San Diego

FBI Raids San Diego-Area Casinos

Arrests were also made in Pennsylvania, New Jersey, Nevada, Northern California, Los Angeles and Orange County.

Editor’s Note – May 15, 2018: On October 24, 2017, the U.S. Attorney’s office dropped all criminal charges against Naseem “Nick” Salem in this alleged money-laundering case.

According to court records, prosecutors asked Judge Marilyn Huff to dismiss the two charges against Salem “in the interest of justice.”

There is no indication in the court record that Salem made a plea-bargain with prosecutors or admitted any wrong-doing. There is also no indication that Salem agreed to testify against any other defendant or cooperate with the government, in exchange for the dismissal of the charges against him.

Salem’s attorney, Sarita Kedia, said her client was “wrongfully charged, and I am pleased that the U.S. Attorney’s Office was finally able to recognize that and dismiss the charges against him. It is extraordinarily unfortunate that the government did not properly investigate the case before bringing the unjustified charges against Mr. Salem and jeopardizing the reputation of a decent and extremely productive member of the community.”

To read a full update to this story, click here

Federal officials raided two card rooms in San Diego County and issued arrest warrants for 25 people in connection with an alleged conspiracy to launder millions in profits from high-stakes poker games.

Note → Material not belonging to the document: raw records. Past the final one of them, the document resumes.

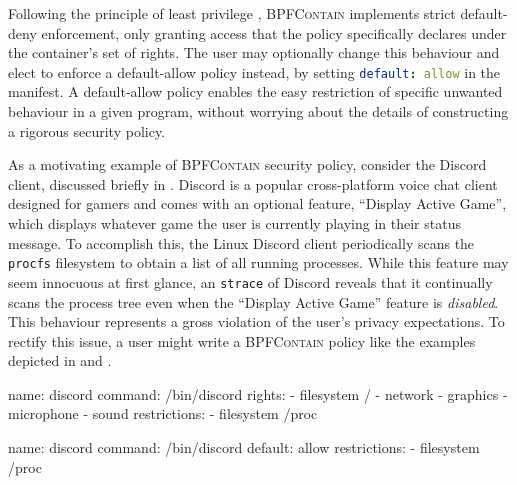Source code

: \documentclass[dvipsnames, 12pt]{article}
\def\bpfcontain{\textsc{BPFContain}}
\begin{document}
Following the principle of least privilege \cite{saltzer1975_protection},
\bpfcontain{} implements strict default-deny enforcement, only granting access
that the policy specifically declares under the container's set of rights. The
user may optionally change this behaviour and elect to enforce a default-allow
policy instead, by setting \lstinline[language=yaml]{default: allow} in the
manifest. A default-allow policy enables the easy restriction of specific
unwanted behaviour in a given program, without worrying about the details of
constructing a rigorous security policy.

As a motivating example of \bpfcontain{} security policy, consider the Discord
client, discussed briefly in . Discord is a popular
cross-platform voice chat client designed for gamers and comes with an optional
feature, \enquote{Display Active Game}, which displays whatever game the user is
currently playing in their status message. To accomplish this, the Linux Discord
client periodically scans the \texttt{procfs} filesystem to obtain a list of all
running processes.  While this feature may seem innocuous at first glance, an
\texttt{strace} \cite{strace} of Discord reveals that it continually scans the
process tree even when the \enquote{Display Active Game} feature is
\textit{disabled}. This behaviour represents a gross violation of the user's
privacy expectations. To rectify this issue, a user might write a \bpfcontain{}
policy like the examples depicted in  and
.

\begin{listing}[
  language=yaml,
  caption={
    A sample manifest for Discord \cite{discord} using \bpfcontain{}'s more
    restrictive default-deny confinement. All accesses which are not listed
    under the container's rights are implictly denied. The explicit restriction
    on access to \texttt{procfs} prevents Discord from scanning the process
    tree, regardless of its rights.
  },
  label={lst:discord_a},
  gobble=2]
  name: discord
  command: /bin/discord
  rights:
    - filesystem /
    - network
    - graphics
    - microphone
    - sound
  restrictions:
    - filesystem /proc
\end{listing}

\begin{listing}[
  language=yaml,
  caption={
    A sample manifest for Discord \cite{discord} using \bpfcontain{}'s optional
    default-allow confinement.  This permits a much simpler policy that directly
    targets Discord's \texttt{procfs} scanning behaviour.
  },
  label={lst:discord_b},
  gobble=2]
  name: discord
  command: /bin/discord
  default: allow
  restrictions:
    - filesystem /proc
\end{listing}
\end{document}
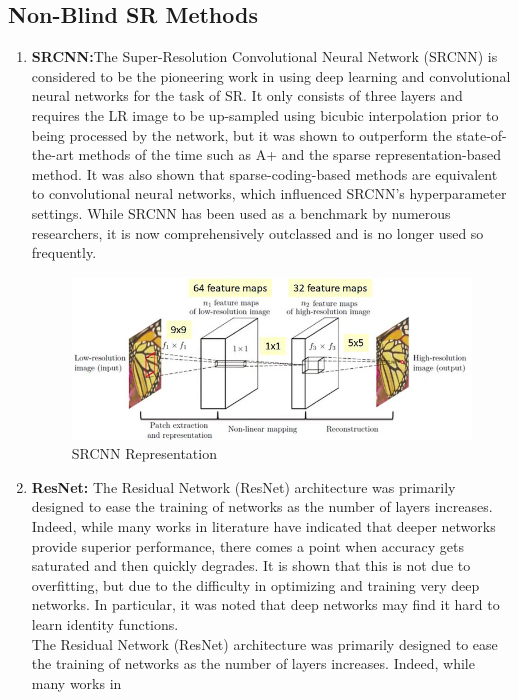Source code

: \subsection{Non-Blind SR Methods}
\begin{enumerate}
    \item {\bf SRCNN:}The Super-Resolution Convolutional Neural Network (SRCNN) is considered to be the
    pioneering work in using deep learning and convolutional neural networks for the task of SR. It only consists of three layers and requires the LR image to be up-sampled using
    bicubic interpolation prior to being processed by the network, but it was shown to outperform the state-of-the-art methods of the time such as A+ and the sparse representation-based method. It was also shown that sparse-coding-based methods are equivalent to convolutional neural networks, which influenced SRCNN’s hyperparameter settings. While SRCNN has been used as a benchmark by numerous researchers, it is now comprehensively outclassed and is no longer used so frequently.
    \begin{figure}[ht]
        \centering
        \includegraphics[width=5in]{./figures/srcnn.jpg}
        \caption{SRCNN Representation}
    \end{figure}
    \item {\bf ResNet:} The Residual Network (ResNet) architecture was primarily designed to ease the
    training of networks as the number of layers increases. Indeed, while many works in
    literature have indicated that deeper networks provide superior performance, there
    comes a point when accuracy gets saturated and then quickly degrades. It is shown that
    this is not due to overfitting, but due to the difficulty in optimizing and training very
    deep networks. In particular, it was noted that deep networks may find it hard to learn
    identity functions.\\
    The Residual Network (ResNet) architecture was primarily designed to ease the
    training of networks as the number of layers increases. Indeed, while many works in

\end{enumerate}
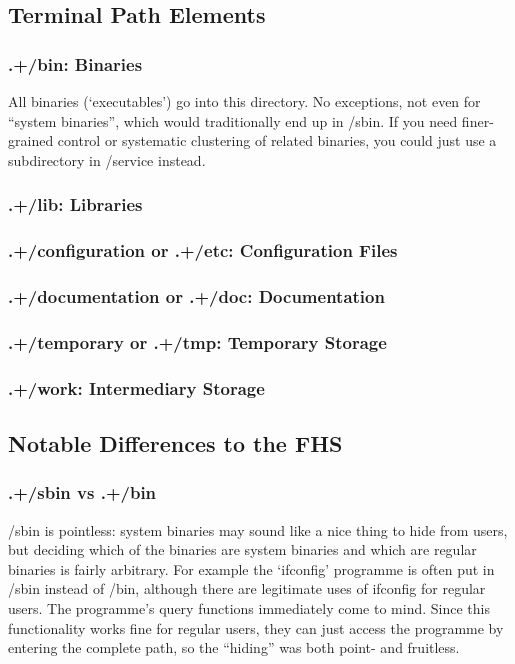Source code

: \documentclass[a4paper,twoside,titlepage]{article}
\begin{document}
\subsection{Terminal Path Elements}

\subsubsection{.+/bin: Binaries}
All binaries (`executables') go into this directory. No exceptions, not even for
``system binaries'', which would traditionally end up in /sbin. If you need
finer-grained control or systematic clustering of related binaries, you could
just use a subdirectory in /service instead.

\subsubsection{.+/lib: Libraries}

\subsubsection{.+/configuration or .+/etc: Configuration Files}

\subsubsection{.+/documentation or .+/doc: Documentation}

\subsubsection{.+/temporary or .+/tmp: Temporary Storage}

\subsubsection{.+/work: Intermediary Storage}

\subsection{Notable Differences to the FHS}

\subsubsection{.+/sbin vs .+/bin}
/sbin is pointless: system binaries may sound like a nice thing to hide from
users, but deciding which of the binaries are system binaries and which are
regular binaries is fairly arbitrary. For example the `ifconfig' programme is
often put in /sbin instead of /bin, although there are legitimate uses of
ifconfig for regular users. The programme's query functions immediately come to
mind. Since this functionality works fine for regular users, they can just
access the programme by entering the complete path, so the ``hiding'' was both
point- and fruitless.
\end{document}
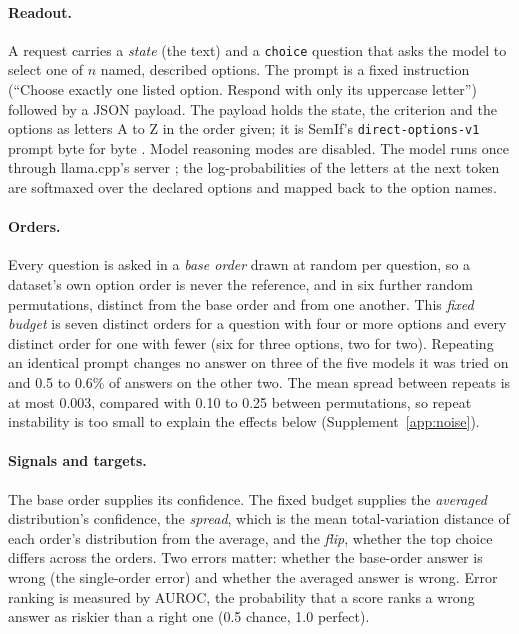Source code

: \documentclass[10pt,twocolumn]{article}
\begin{document}
\paragraph{Readout.} A request carries a \emph{state} (the text) and a \texttt{choice} question that asks the model to select one of $n$ named, described options. The prompt is a fixed instruction (``Choose exactly one listed option. Respond with only its uppercase letter'') followed by a JSON payload. The payload holds the state, the criterion and the options as letters A to Z in the order given; it is SemIf's \texttt{direct-options-v1} prompt byte for byte \citep{semif2026}. Model reasoning modes are disabled. The model runs once through llama.cpp's server \citep{llamacpp}; the log-probabilities of the letters at the next token are softmaxed over the declared options and mapped back to the option names.

\paragraph{Orders.} Every question is asked in a \emph{base order} drawn at random per question, so a dataset's own option order is never the reference, and in six further random permutations, distinct from the base order and from one another. This \emph{fixed budget} is seven distinct orders for a question with four or more options and every distinct order for one with fewer (six for three options, two for two). Repeating an identical prompt changes no answer on three of the five models it was tried on and 0.5 to 0.6\% of answers on the other two. The mean spread between repeats is at most 0.003, compared with 0.10 to 0.25 between permutations, so repeat instability is too small to explain the effects below (Supplement~\ref{app:noise}).

\paragraph{Signals and targets.} The base order supplies its confidence. The fixed budget supplies the \emph{averaged} distribution's confidence, the \emph{spread}, which is the mean total-variation distance of each order's distribution from the average, and the \emph{flip}, whether the top choice differs across the orders. Two errors matter: whether the base-order answer is wrong (the single-order error) and whether the averaged answer is wrong. Error ranking is measured by AUROC, the probability that a score ranks a wrong answer as riskier than a right one (0.5 chance, 1.0 perfect).
\end{document}
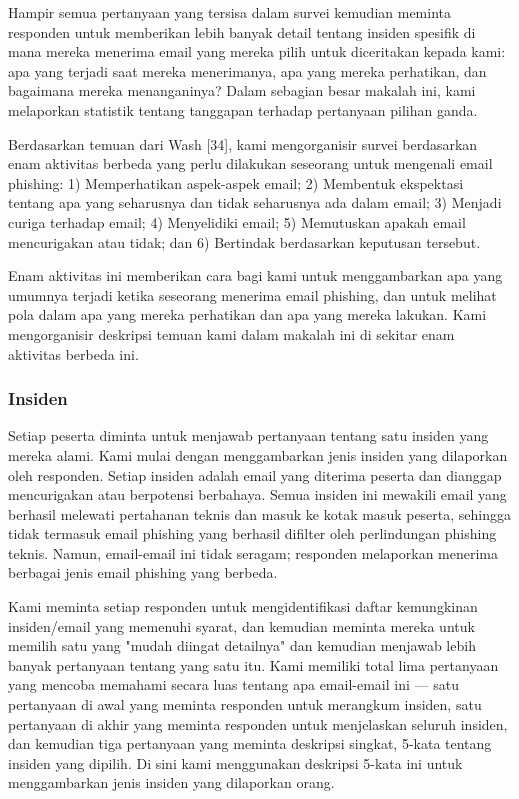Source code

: \documentclass[lettersize,journal]{IEEEtran}
\begin{document}
Hampir semua pertanyaan yang tersisa dalam survei kemudian meminta responden
untuk memberikan lebih banyak detail tentang insiden spesifik di mana mereka
menerima email yang mereka pilih untuk diceritakan kepada kami: apa yang
terjadi saat mereka menerimanya, apa yang mereka perhatikan, dan bagaimana
mereka menanganinya? Dalam sebagian besar makalah ini, kami melaporkan
statistik tentang tanggapan terhadap pertanyaan pilihan ganda.

Berdasarkan temuan dari Wash [34], kami mengorganisir survei berdasarkan enam
aktivitas berbeda yang perlu dilakukan seseorang untuk mengenali email
phishing: 1) Memperhatikan aspek-aspek email; 2) Membentuk ekspektasi tentang
apa yang seharusnya dan tidak seharusnya ada dalam email; 3) Menjadi curiga
terhadap email; 4) Menyelidiki email; 5) Memutuskan apakah email mencurigakan
atau tidak; dan 6) Bertindak berdasarkan keputusan tersebut.

Enam aktivitas ini memberikan cara bagi kami untuk menggambarkan apa yang
umumnya terjadi ketika seseorang menerima email phishing, dan untuk melihat
pola dalam apa yang mereka perhatikan dan apa yang mereka lakukan. Kami
mengorganisir deskripsi temuan kami dalam makalah ini di sekitar enam aktivitas
berbeda ini.

\subsubsection{Insiden}

Setiap peserta diminta untuk menjawab pertanyaan tentang satu insiden yang
mereka alami. Kami mulai dengan menggambarkan jenis insiden yang dilaporkan
oleh responden. Setiap insiden adalah email yang diterima peserta dan dianggap
mencurigakan atau berpotensi berbahaya. Semua insiden ini mewakili email yang
berhasil melewati pertahanan teknis dan masuk ke kotak masuk peserta, sehingga
tidak termasuk email phishing yang berhasil difilter oleh perlindungan phishing
teknis. Namun, email-email ini tidak seragam; responden melaporkan menerima
berbagai jenis email phishing yang berbeda.

Kami meminta setiap responden untuk mengidentifikasi daftar kemungkinan
insiden/email yang memenuhi syarat, dan kemudian meminta mereka untuk memilih
satu yang "mudah diingat detailnya" dan kemudian menjawab lebih banyak
pertanyaan tentang yang satu itu. Kami memiliki total lima pertanyaan yang
mencoba memahami secara luas tentang apa email-email ini — satu pertanyaan di
awal yang meminta responden untuk merangkum insiden, satu pertanyaan di akhir
yang meminta responden untuk menjelaskan seluruh insiden, dan kemudian tiga
pertanyaan yang meminta deskripsi singkat, 5-kata tentang insiden yang dipilih.
Di sini kami menggunakan deskripsi 5-kata ini untuk menggambarkan jenis insiden
yang dilaporkan orang.
\end{document}

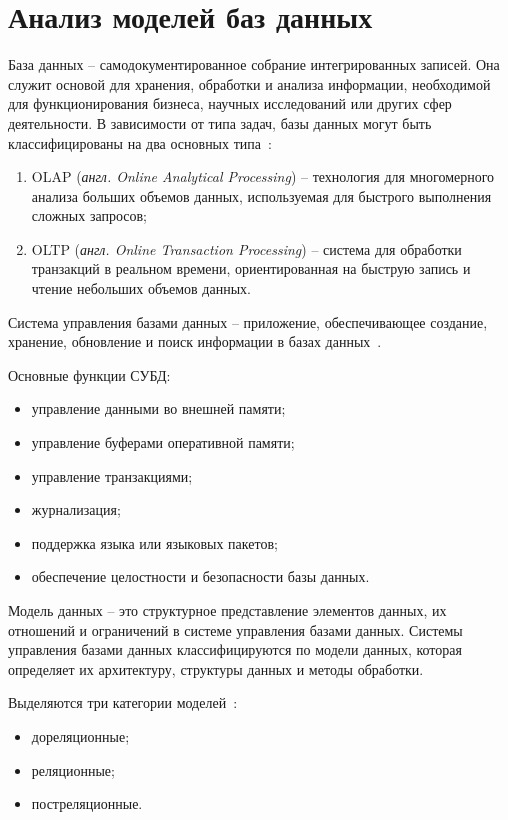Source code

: \section{Анализ моделей баз данных}

База данных -- самодокументированное собрание интегрированных записей. Она служит основой для хранения, обработки и анализа информации, необходимой для функционирования бизнеса, научных исследований или других сфер деятельности. В зависимости от типа задач, базы данных могут быть классифицированы на два основных типа~\cite{lit7, lit8}:
\begin{enumerate}
	\item OLAP (\textit{англ. Online Analytical Processing}) -- технология для многомерного анализа больших объемов данных, используемая для быстрого выполнения сложных запросов;
	\item OLTP (\textit{англ. Online Transaction Processing}) -- система для обработки транзакций в реальном времени, ориентированная на быструю запись и чтение небольших объемов данных.
\end{enumerate}

Система управления базами данных -- приложение, обеспечивающее создание,
хранение, обновление и поиск информации в базах данных~\cite{lit8}.

Основные функции СУБД:
\begin{itemize}[label=--]
	\item управление данными во внешней памяти;
	\item управление буферами оперативной памяти;
	\item управление транзакциями;
	\item журнализация;
	\item поддержка языка или языковых пакетов;
	\item обеспечение целостности и безопасности базы данных.
\end{itemize}

Модель данных -- это структурное представление элементов данных, их отношений и ограничений в системе управления базами данных. Системы управления базами данных  классифицируются по модели данных, которая определяет их архитектуру, структуры данных и методы обработки. 

\newpage

Выделяются три категории моделей~\cite{lit7, lit8}: 
\begin{itemize}[label=--]
	\item дореляционные;
	\item реляционные;
	\item постреляционные.
\end{itemize}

Law enforcement officials raided Seven Mile Casino on Bay Boulevard in Chula Vista and the Black Jack Palomar Casino on El Cajon Boulevard and Oregon Street before 9 a.m., seizing more than $600,000 in player accounts and bank accounts.

Arrests were also made in Pennsylvania, New Jersey, Nevada, Northern California, Los Angeles and Orange County. Charges ranged from illegal bookmaking, money laundering and failing to report winnings to federal authorities.

Federal prosecutors claim David Stroj, aka "Fat Dave," of San Diego, hired people to recruit clients to the high-stakes games several times a week and then conspired to launder the money through local card rooms. 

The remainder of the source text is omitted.